If you can share a bit more information in the process, I think it will be both interesting and beneficial to hear. For example, the size of the company you acquired (whether in clients or servers), what was the economics of the deal, what did the customer churn look like, etc.

No need to disclose any private information that doesn't serve the purpose of the use case.
 
I'm curious about this also, looking at starting to acquire a couple small hosting providers (mainly looking to take over hosting operations of web design companies, so they can focus on web design).
 
I've purchased other companies but only acquired their customers in the purchase.

In two of them, they were domain name registration purchases. Essentially, the domains under another company were transferred to our reseller account at eNom. We added the users to our WHMCS for recurring billing, and then notified the user when they were up for renewal.

Our markup on domains was $0.05 - so that's not going to win anything, but several of the users did sign up for hosting, and a few of them purchasing SSL Certificates, etc. The purchase price in one was 100% free - they had already sold their hosting but were left holding about 50 domains for clients, so we took them over.
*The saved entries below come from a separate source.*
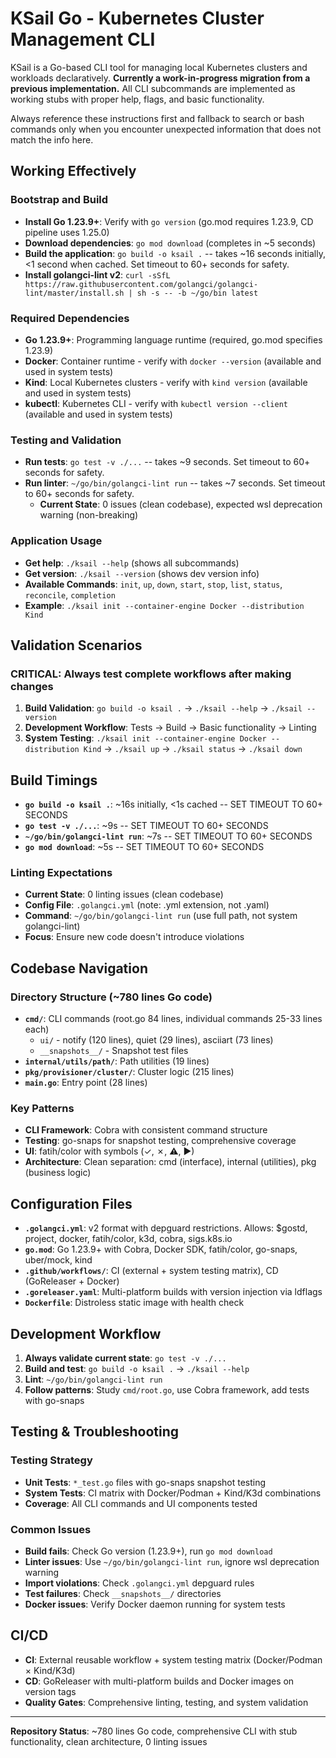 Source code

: # KSail Go - Kubernetes Cluster Management CLI

KSail is a Go-based CLI tool for managing local Kubernetes clusters and workloads declaratively. **Currently a work-in-progress migration from a previous implementation.** All CLI subcommands are implemented as working stubs with proper help, flags, and basic functionality.

Always reference these instructions first and fallback to search or bash commands only when you encounter unexpected information that does not match the info here.

## Working Effectively

### Bootstrap and Build

- **Install Go 1.23.9+**: Verify with `go version` (go.mod requires 1.23.9, CD pipeline uses 1.25.0)
- **Download dependencies**: `go mod download` (completes in ~5 seconds)
- **Build the application**: `go build -o ksail .` -- takes ~16 seconds initially, <1 second when cached. Set timeout to 60+ seconds for safety.
- **Install golangci-lint v2**: `curl -sSfL https://raw.githubusercontent.com/golangci/golangci-lint/master/install.sh | sh -s -- -b ~/go/bin latest`

### Required Dependencies

- **Go 1.23.9+**: Programming language runtime (required, go.mod specifies 1.23.9)
- **Docker**: Container runtime - verify with `docker --version` (available and used in system tests)
- **Kind**: Local Kubernetes clusters - verify with `kind version` (available and used in system tests)  
- **kubectl**: Kubernetes CLI - verify with `kubectl version --client` (available and used in system tests)

### Testing and Validation

- **Run tests**: `go test -v ./...` -- takes ~9 seconds. Set timeout to 60+ seconds for safety.
- **Run linter**: `~/go/bin/golangci-lint run` -- takes ~7 seconds. Set timeout to 60+ seconds for safety.
  - **Current State**: 0 issues (clean codebase), expected wsl deprecation warning (non-breaking)

### Application Usage

- **Get help**: `./ksail --help` (shows all subcommands)
- **Get version**: `./ksail --version` (shows dev version info)
- **Available Commands**: `init`, `up`, `down`, `start`, `stop`, `list`, `status`, `reconcile`, `completion`
- **Example**: `./ksail init --container-engine Docker --distribution Kind`

## Validation Scenarios

### CRITICAL: Always test complete workflows after making changes

1. **Build Validation**: `go build -o ksail .` → `./ksail --help` → `./ksail --version`
2. **Development Workflow**: Tests → Build → Basic functionality → Linting
3. **System Testing**: `./ksail init --container-engine Docker --distribution Kind` → `./ksail up` → `./ksail status` → `./ksail down`

## Build Timings

- **`go build -o ksail .`**: ~16s initially, <1s cached -- SET TIMEOUT TO 60+ SECONDS
- **`go test -v ./...`**: ~9s -- SET TIMEOUT TO 60+ SECONDS  
- **`~/go/bin/golangci-lint run`**: ~7s -- SET TIMEOUT TO 60+ SECONDS
- **`go mod download`**: ~5s -- SET TIMEOUT TO 60+ SECONDS

### Linting Expectations

- **Current State**: 0 linting issues (clean codebase)
- **Config File**: `.golangci.yml` (note: .yml extension, not .yaml)
- **Command**: `~/go/bin/golangci-lint run` (use full path, not system golangci-lint)
- **Focus**: Ensure new code doesn't introduce violations

## Codebase Navigation

### Directory Structure (~780 lines Go code)

- **`cmd/`**: CLI commands (root.go 84 lines, individual commands 25-33 lines each)
  - `ui/` - notify (120 lines), quiet (29 lines), asciiart (73 lines)
  - `__snapshots__/` - Snapshot test files
- **`internal/utils/path/`**: Path utilities (19 lines)
- **`pkg/provisioner/cluster/`**: Cluster logic (215 lines)
- **`main.go`**: Entry point (28 lines)

### Key Patterns

- **CLI Framework**: Cobra with consistent command structure
- **Testing**: go-snaps for snapshot testing, comprehensive coverage
- **UI**: fatih/color with symbols (✓, ✗, ⚠, ►)
- **Architecture**: Clean separation: cmd (interface), internal (utilities), pkg (business logic)

## Configuration Files

- **`.golangci.yml`**: v2 format with depguard restrictions. Allows: $gostd, project, docker, fatih/color, k3d, cobra, sigs.k8s.io
- **`go.mod`**: Go 1.23.9+ with Cobra, Docker SDK, fatih/color, go-snaps, uber/mock, kind
- **`.github/workflows/`**: CI (external + system testing matrix), CD (GoReleaser + Docker)
- **`.goreleaser.yaml`**: Multi-platform builds with version injection via ldflags
- **`Dockerfile`**: Distroless static image with health check

## Development Workflow

1. **Always validate current state**: `go test -v ./...`
2. **Build and test**: `go build -o ksail .` → `./ksail --help`
3. **Lint**: `~/go/bin/golangci-lint run`
4. **Follow patterns**: Study `cmd/root.go`, use Cobra framework, add tests with go-snaps

## Testing & Troubleshooting

### Testing Strategy
- **Unit Tests**: `*_test.go` files with go-snaps snapshot testing
- **System Tests**: CI matrix with Docker/Podman + Kind/K3d combinations
- **Coverage**: All CLI commands and UI components tested

### Common Issues
- **Build fails**: Check Go version (1.23.9+), run `go mod download`
- **Linter issues**: Use `~/go/bin/golangci-lint run`, ignore wsl deprecation warning
- **Import violations**: Check `.golangci.yml` depguard rules
- **Test failures**: Check `__snapshots__/` directories
- **Docker issues**: Verify Docker daemon running for system tests

## CI/CD

- **CI**: External reusable workflow + system testing matrix (Docker/Podman × Kind/K3d)
- **CD**: GoReleaser with multi-platform builds and Docker images on version tags
- **Quality Gates**: Comprehensive linting, testing, and system validation

---

**Repository Status**: ~780 lines Go code, comprehensive CLI with stub functionality, clean architecture, 0 linting issues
The other purchase was for just over 100 domains and we paid $1 per domain. Again, no profit there, but it was used as a purchased marketing channel which we then upsold hosting and other services.

We purchased one other smaller hosting company (less than 100 clients) which was hosting and domains. They were a web design company that also offered hosting. They were getting out of hosting and focusing only on web design. The purchase price was 6 months revenue for any customer older than 6 months and 3 months revenue for any customer newer than 6 months.
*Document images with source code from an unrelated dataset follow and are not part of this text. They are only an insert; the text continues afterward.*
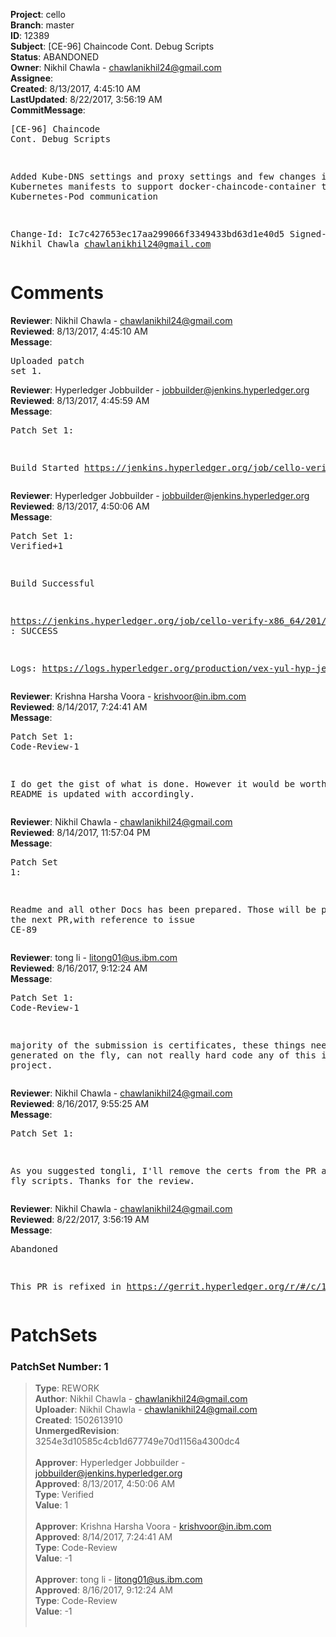 <strong>Project</strong>: cello<br><strong>Branch</strong>: master<br><strong>ID</strong>: 12389<br><strong>Subject</strong>: [CE-96] Chaincode Cont. Debug Scripts<br><strong>Status</strong>: ABANDONED<br><strong>Owner</strong>: Nikhil Chawla - chawlanikhil24@gmail.com<br><strong>Assignee</strong>:<br><strong>Created</strong>: 8/13/2017, 4:45:10 AM<br><strong>LastUpdated</strong>: 8/22/2017, 3:56:19 AM<br><strong>CommitMessage</strong>:<br><pre>[CE-96] Chaincode Cont. Debug Scripts

Added Kube-DNS settings and proxy settings
and few changes in the Kubernetes manifests
to support docker-chaincode-container to
Kubernetes-Pod communication

Change-Id: Ic7c427653ec17aa299066f3349433bd63d1e40d5
Signed-off-by: Nikhil Chawla <chawlanikhil24@gmail.com>
</pre><h1>Comments</h1><strong>Reviewer</strong>: Nikhil Chawla - chawlanikhil24@gmail.com<br><strong>Reviewed</strong>: 8/13/2017, 4:45:10 AM<br><strong>Message</strong>: <pre>Uploaded patch set 1.</pre><strong>Reviewer</strong>: Hyperledger Jobbuilder - jobbuilder@jenkins.hyperledger.org<br><strong>Reviewed</strong>: 8/13/2017, 4:45:59 AM<br><strong>Message</strong>: <pre>Patch Set 1:

Build Started https://jenkins.hyperledger.org/job/cello-verify-x86_64/201/</pre><strong>Reviewer</strong>: Hyperledger Jobbuilder - jobbuilder@jenkins.hyperledger.org<br><strong>Reviewed</strong>: 8/13/2017, 4:50:06 AM<br><strong>Message</strong>: <pre>Patch Set 1: Verified+1

Build Successful 

https://jenkins.hyperledger.org/job/cello-verify-x86_64/201/ : SUCCESS

Logs: https://logs.hyperledger.org/production/vex-yul-hyp-jenkins-1/cello-verify-x86_64/201</pre><strong>Reviewer</strong>: Krishna Harsha Voora - krishvoor@in.ibm.com<br><strong>Reviewed</strong>: 8/14/2017, 7:24:41 AM<br><strong>Message</strong>: <pre>Patch Set 1: Code-Review-1

I do get the gist of what is done.
However it would be worth if README is updated with accordingly.</pre><strong>Reviewer</strong>: Nikhil Chawla - chawlanikhil24@gmail.com<br><strong>Reviewed</strong>: 8/14/2017, 11:57:04 PM<br><strong>Message</strong>: <pre>Patch Set 1:

Readme and all other Docs has been prepared. Those will be pushed in the next PR,with reference to issue CE-89</pre><strong>Reviewer</strong>: tong  li - litong01@us.ibm.com<br><strong>Reviewed</strong>: 8/16/2017, 9:12:24 AM<br><strong>Message</strong>: <pre>Patch Set 1: Code-Review-1

majority of the submission is certificates, these things need to be generated on the fly, can not really hard code any of this in a serious project.</pre><strong>Reviewer</strong>: Nikhil Chawla - chawlanikhil24@gmail.com<br><strong>Reviewed</strong>: 8/16/2017, 9:55:25 AM<br><strong>Message</strong>: <pre>Patch Set 1:

As you suggested tongli, I'll remove the certs from the PR and the fly scripts. Thanks for the review.</pre><strong>Reviewer</strong>: Nikhil Chawla - chawlanikhil24@gmail.com<br><strong>Reviewed</strong>: 8/22/2017, 3:56:19 AM<br><strong>Message</strong>: <pre>Abandoned

This PR is refixed in 
https://gerrit.hyperledger.org/r/#/c/12637/</pre><h1>PatchSets</h1><h3>PatchSet Number: 1</h3><blockquote><strong>Type</strong>: REWORK<br><strong>Author</strong>: Nikhil Chawla - chawlanikhil24@gmail.com<br><strong>Uploader</strong>: Nikhil Chawla - chawlanikhil24@gmail.com<br><strong>Created</strong>: 1502613910<br><strong>UnmergedRevision</strong>: 3254e3d10585c4cb1d677749e70d1156a4300dc4<br><br><strong>Approver</strong>: Hyperledger Jobbuilder - jobbuilder@jenkins.hyperledger.org<br><strong>Approved</strong>: 8/13/2017, 4:50:06 AM<br><strong>Type</strong>: Verified<br><strong>Value</strong>: 1<br><br><strong>Approver</strong>: Krishna Harsha Voora - krishvoor@in.ibm.com<br><strong>Approved</strong>: 8/14/2017, 7:24:41 AM<br><strong>Type</strong>: Code-Review<br><strong>Value</strong>: -1<br><br><strong>Approver</strong>: tong  li - litong01@us.ibm.com<br><strong>Approved</strong>: 8/16/2017, 9:12:24 AM<br><strong>Type</strong>: Code-Review<br><strong>Value</strong>: -1<br><br></blockquote>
So.. for example (and these were not the numbers or prices, but used for illustration purposes;
10 customers signed on less than 1 month ago - 10 x $10 = $100 x 3 months = $300
20 customers singed on 4 months ago - 20 x $10 = $200 x 3 months = $600
20 customers signed on 6+ moths ago - 20 x $10 = $700 x 6 months = $1200
50 customers signed on 1+ years ago - 50 x $10 = $500 x 6 months = $3000
Total price: 100 customers for $5100

Many years ago the standard was 12 months revenue, heck, back in the early 2000's you could get 5-time annual revenue on a sale. 1 and 1 was purchasing like crazy back then :)

I've no idea what the going rates are in 2021, but I would assume it's still in the 6-month range.

For us, we were fortunate enough to find companies that wanted/needed to sell, so pricing was favorable and almost no negotiation. We didn't need much in terms of digging into the books etc as we were strictly purchasing the users and their hosting. We then worked to move the hosting accounts to our servers, updated the DNS from the old host, coordinated with customers, etc and we were off. Within 3 months, all clients pointing to the old DNS had moved to our DNS and we were able to shut down the old DNS name.
 
6 months revenue sounds like an incredible opportunity in an industry that requires so much pain to attract even one client to sign up. I even think some companies pay out more in affiliate commissions.

It also sounds like you exercised a lot of patience in your acquisition strategy by not proactively going after companies, rather waiting for good opportunities to come by, thus creating more favourable conditions for deals.